### EXCERPTED DATA
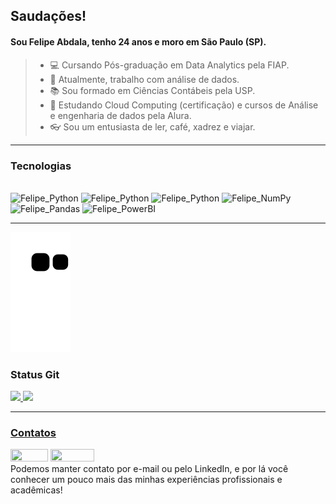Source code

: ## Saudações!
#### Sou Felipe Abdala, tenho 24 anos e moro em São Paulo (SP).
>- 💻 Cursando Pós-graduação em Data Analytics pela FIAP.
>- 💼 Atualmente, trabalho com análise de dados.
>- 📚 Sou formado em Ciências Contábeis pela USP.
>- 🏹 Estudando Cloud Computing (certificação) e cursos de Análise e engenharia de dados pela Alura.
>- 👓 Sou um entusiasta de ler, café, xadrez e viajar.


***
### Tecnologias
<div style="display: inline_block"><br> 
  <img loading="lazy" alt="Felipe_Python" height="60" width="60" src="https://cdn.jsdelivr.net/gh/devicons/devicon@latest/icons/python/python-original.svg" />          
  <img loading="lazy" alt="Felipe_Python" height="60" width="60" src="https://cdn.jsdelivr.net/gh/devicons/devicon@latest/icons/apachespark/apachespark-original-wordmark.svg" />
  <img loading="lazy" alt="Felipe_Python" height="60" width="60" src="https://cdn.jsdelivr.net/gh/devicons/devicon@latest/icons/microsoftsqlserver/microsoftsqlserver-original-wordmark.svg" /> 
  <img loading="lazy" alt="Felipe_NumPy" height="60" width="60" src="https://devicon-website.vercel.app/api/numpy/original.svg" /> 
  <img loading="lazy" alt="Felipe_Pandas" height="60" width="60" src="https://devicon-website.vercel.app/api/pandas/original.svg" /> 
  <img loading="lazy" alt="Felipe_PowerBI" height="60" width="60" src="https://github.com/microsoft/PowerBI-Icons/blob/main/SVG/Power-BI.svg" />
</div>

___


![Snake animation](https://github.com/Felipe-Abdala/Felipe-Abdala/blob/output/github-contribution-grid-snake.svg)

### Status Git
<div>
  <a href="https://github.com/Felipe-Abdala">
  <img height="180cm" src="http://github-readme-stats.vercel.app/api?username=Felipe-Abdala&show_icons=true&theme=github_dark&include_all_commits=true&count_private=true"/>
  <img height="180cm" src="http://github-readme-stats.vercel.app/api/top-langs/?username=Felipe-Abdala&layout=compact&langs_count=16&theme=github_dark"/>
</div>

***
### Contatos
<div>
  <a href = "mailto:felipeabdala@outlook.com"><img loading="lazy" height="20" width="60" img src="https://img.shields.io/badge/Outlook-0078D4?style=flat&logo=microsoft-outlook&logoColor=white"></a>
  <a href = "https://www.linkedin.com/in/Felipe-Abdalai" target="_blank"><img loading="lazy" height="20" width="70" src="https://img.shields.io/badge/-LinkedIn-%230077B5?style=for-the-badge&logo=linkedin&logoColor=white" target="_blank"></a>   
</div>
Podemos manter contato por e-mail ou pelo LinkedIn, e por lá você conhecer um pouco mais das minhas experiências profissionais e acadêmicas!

### PROBLEM REQUIREMENTS
Please write out the whole listing exactly, but not the pictures in it.

### SOLVED PROBLEM
Source code

: ## Saudações!
#### Sou Felipe Abdala, tenho 24 anos e moro em São Paulo (SP).
>- 💻 Cursando Pós-graduação em Data Analytics pela FIAP.
>- 💼 Atualmente, trabalho com análise de dados.
>- 📚 Sou formado em Ciências Contábeis pela USP.
>- 🏹 Estudando Cloud Computing (certificação) e cursos de Análise e engenharia de dados pela Alura.
>- 👓 Sou um entusiasta de ler, café, xadrez e viajar.


***
### Tecnologias
<div style="display: inline_block"><br> 
  <img loading="lazy" alt="Felipe_Python" height="60" width="60" src="https://cdn.jsdelivr.net/gh/devicons/devicon@latest/icons/python/python-original.svg" />          
  <img loading="lazy" alt="Felipe_Python" height="60" width="60" src="https://cdn.jsdelivr.net/gh/devicons/devicon@latest/icons/apachespark/apachespark-original-wordmark.svg" />
  <img loading="lazy" alt="Felipe_Python" height="60" width="60" src="https://cdn.jsdelivr.net/gh/devicons/devicon@latest/icons/microsoftsqlserver/microsoftsqlserver-original-wordmark.svg" /> 
  <img loading="lazy" alt="Felipe_NumPy" height="60" width="60" src="https://devicon-website.vercel.app/api/numpy/original.svg" /> 
  <img loading="lazy" alt="Felipe_Pandas" height="60" width="60" src="https://devicon-website.vercel.app/api/pandas/original.svg" /> 
  <img loading="lazy" alt="Felipe_PowerBI" height="60" width="60" src="https://github.com/microsoft/PowerBI-Icons/blob/main/SVG/Power-BI.svg" />
</div>

___


![Snake animation](https://github.com/Felipe-Abdala/Felipe-Abdala/blob/output/github-contribution-grid-snake.svg)

### Status Git
<div>
  <a href="https://github.com/Felipe-Abdala">
  <img height="180cm" src="http://github-readme-stats.vercel.app/api?username=Felipe-Abdala&show_icons=true&theme=github_dark&include_all_commits=true&count_private=true"/>
  <img height="180cm" src="http://github-readme-stats.vercel.app/api/top-langs/?username=Felipe-Abdala&layout=compact&langs_count=16&theme=github_dark"/>
</div>

***
### Contatos
<div>
  <a href = "mailto:felipeabdala@outlook.com"><img loading="lazy" height="20" width="60" img src="https://img.shields.io/badge/Outlook-0078D4?style=flat&logo=microsoft-outlook&logoColor=white"></a>
  <a href = "https://www.linkedin.com/in/Felipe-Abdalai" target="_blank"><img loading="lazy" height="20" width="70" src="https://img.shields.io/badge/-LinkedIn-%230077B5?style=for-the-badge&logo=linkedin&logoColor=white" target="_blank"></a>   
</div>
Podemos manter contato por e-mail ou pelo LinkedIn, e por lá você conhecer um pouco mais das minhas experiências profissionais e acadêmicas!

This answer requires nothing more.